Bugünden Bakınca…
Meslek edinmek, iş bulmak, çalışmak, hayatın o büyük akışına dahil olmak… Hayatın olmazsa olmaz adımları…
Beri yandan…
Memur kafasıyla yaşayanlar, “bir iş olsun yapayım, paramı alıp çıkayım” diyenler için zor artık bu ülke, hatta bu dünya… Farklı yapmak, iyi yapmak, bir yerde fark yaratmak ve bunun getirisi olarak hayatını kazanmak geçerli artık…
İşte burada çoğu zaman bedenlerimizin farklı yerlerinde aradığımız, kıla tüye indirgediğimiz çok önemli bir değer çıkıyor karşımıza.
"Ahlak"
Yani gerçekten hizmette, ürettiklerimizde, yapıp ettiklerimizde mi fark yaratacağız, yoksa -mış gibi yapıp “ne olduğun değil, nasıl gösterebildiğin önemli” yüzyılında imajla “malı mı götüreceğiz”?
Bizi kıskandığı söylenen gelişmiş batı ülkeleri ikincinin olmaması için gerekli hukukî zemini oluşturup vatandaşı için bunu hayat biçimi haline getirmiş. Giderek daha da ortadoğulaşan bu topraklarda bu şimdilik zor olsa da hayatın oraya doğru akması kaçınılmaz. Bu da bir nevi ölüm kalım mücadelesi toplumsal açıdan...
Ya hukuk ya yokluk!
Hiçbir toplumun kafadan ve tümden iyi ya da kötü olduğunu düşünmüyorum. Göreceli bu iki kavramın derecesini önce bireyin sonra toplumların genel hayat kalitesi belirler.

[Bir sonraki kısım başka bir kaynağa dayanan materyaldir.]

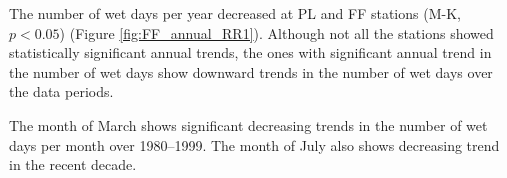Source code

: The number of wet days per year decreased at PL and FF stations (M-K, $p<0.05$)
(Figure \ref{fig:FF_annual_RR1}). Although not all the stations showed
statistically significant annual trends, the ones with significant annual trend
in the number of wet days show downward trends in the number of wet days over
the data periods.

The month of March shows significant decreasing trends in the number of wet days
per month over 1980--1999. The month of July also shows decreasing trend in the
recent decade.

\begin{figure}[htbp]
  \centering


\end{figure}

İnsan "beşerden insan olmaya doğru" yol alması gereken bir varlık ve hayat insanın insafına bırakılamayacak kadar kıymetli...
Bu gerçeğin aslında herkes farkında. Doğu da Batı da.
Fark şu: Doğu raconu soyut kavramlara kestirmeye, Allah'a havale etmeye çalışırken batı tartışmaya bile açtırmadığı hukuka, keskin hatlarla çizdiği düzene kestirmiş çoktan...
Biri bireyin yegâne, biricik, benzersiz ve tekrarı olmayan (tüm bu kavramlara onlar “unique” diyorlar) hayatının bu dünyada mamur edilmesi gerektiğine dair bir yapı kurmuş ve insanı için bunu geliştirme gayretinde.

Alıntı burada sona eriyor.